With that context, the Global Forum on Cyber Expertise (GFCE), launched by the Dutch Government at the 2015 iteration of the Global Conference on Cyber Space, is onto something. It is undeniable that there are a wide range of cybersecurity capacity building efforts going on out there, and someone should probably coordinate them. But a lot more could be done to help the GFCE reach its full potential.
Earlier this month I was in Brussels, Belgium for the GFCE’s Annual Meeting. What I witnessed there was the beginning of a much-needed sea-change in the mindset of global capacity builders and their beneficiaries. For too long, cybersecurity capacity building has relied on “best practices” underpinned by little more than anecdotes, gut feelings, and the notion that “someone else is doing it, so it must be effective.” For the first day and a half of proceedings, I and several of those around me voiced concern that the GFCE, which had committed to producing a list of “global good practices” for international capacity building by the fall, had fallen into the same mindset.
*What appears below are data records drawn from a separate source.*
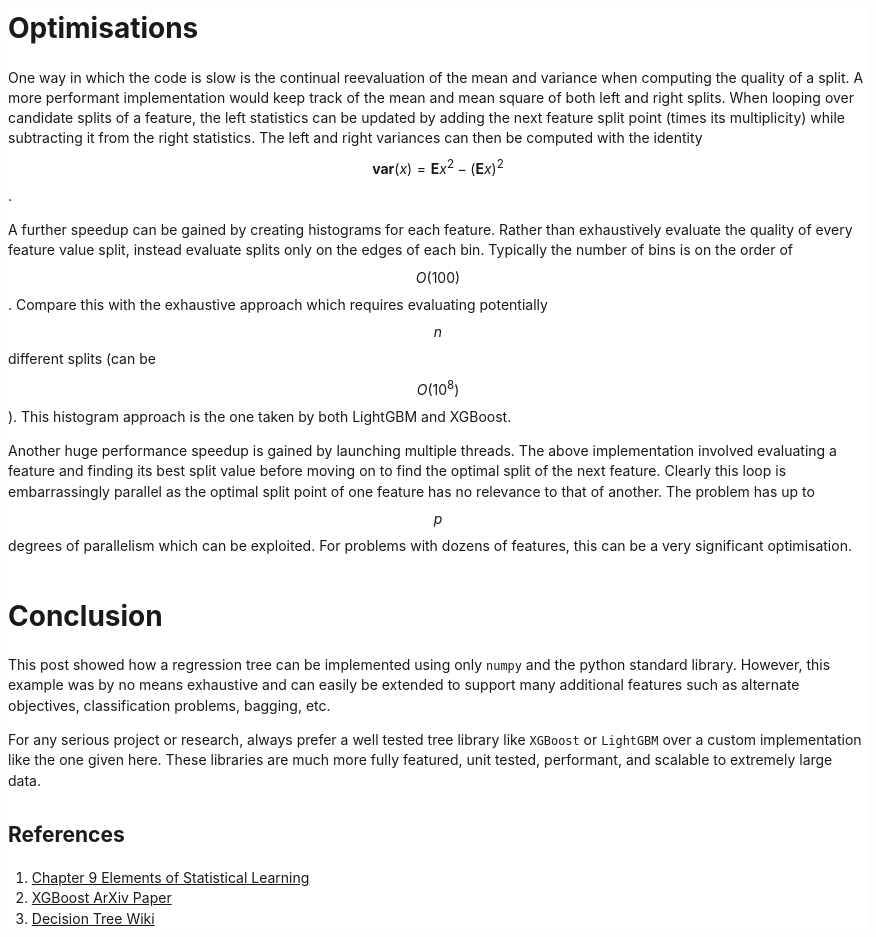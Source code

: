 # Optimisations
One way in which the code is slow is the continual reevaluation of the mean and variance when computing the quality of a split. A more performant implementation would keep track of the mean and mean square of both left and right splits. When looping over candidate splits of a feature, the left statistics can be updated by adding the next feature split point (times its multiplicity) while subtracting it from the right statistics. The left and right variances can then be computed with the identity $$\mathbf{var}(x) = \mathbf{E}x^2 - \left(\mathbf{E}x\right)^2$$.

A further speedup can be gained by creating histograms for each feature. Rather than exhaustively evaluate the quality of every feature value split, instead evaluate splits only on the edges of each bin. Typically the number of bins is on the order of $$O(100)$$. Compare this with the exhaustive approach which requires evaluating potentially $$n$$ different splits (can be $$O(10^8)$$). This histogram approach is the one taken by both LightGBM and XGBoost.

Another huge performance speedup is gained by launching multiple threads. The above implementation involved evaluating a feature and finding its best split value before moving on to find the optimal split of the next feature. Clearly this loop is embarrassingly parallel as the optimal split point of one feature has no relevance to that of another. The problem has up to $$p$$ degrees of parallelism which can be exploited. For problems with dozens of features, this can be a very significant optimisation.

# Conclusion
This post showed how a regression tree can be implemented using only `numpy` and the python standard library. However, this example was by no means exhaustive and can easily be extended to support many additional features such as alternate objectives, classification problems, bagging, etc.

For any serious project or research, always prefer a well tested tree library like `XGBoost` or `LightGBM` over a custom implementation like the one given here. These libraries are much more fully featured, unit tested, performant, and scalable to extremely large data.

## References
1. [Chapter 9 Elements of Statistical Learning](https://web.stanford.edu/~hastie/ElemStatLearn/)
2. [XGBoost ArXiv Paper](https://arxiv.org/abs/1603.02754)
3. [Decision Tree Wiki](https://en.wikipedia.org/wiki/Decision_tree_learning)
However, around mid-day on the second day of the conference, Vladimir Radunovic of the DiploFoundation presented on the GFCE effort to produce this set of global good practices. In doing so, Radunovic chose to focus on the “good” portion of global good practices, expounding on the need for more rigor and empiricism in the identification of what works and what doesn’t.
To concretize the point, I’ll give you an example. Conventional wisdom suggests that one of the first and most impactful steps a developing country can take to bolster its cybersecurity is to develop a national CSIRT. I’ll be among the first to concede that it is probably the case that national CSIRTs are a good way to bolster security. However, very little by way of empirical examination has been done to discern what a national CSIRT can and should do, how it should do it, and what cybersecurity gaps is fills and leaves unfilled. In short, not much has been done to validate the notion of the development of a national CSIRT as a best practice. This type of evaluation could weed out practices that have seen much investment but made little impact and further bolster practices—like the development of national CSIRTs—that do have material impacts.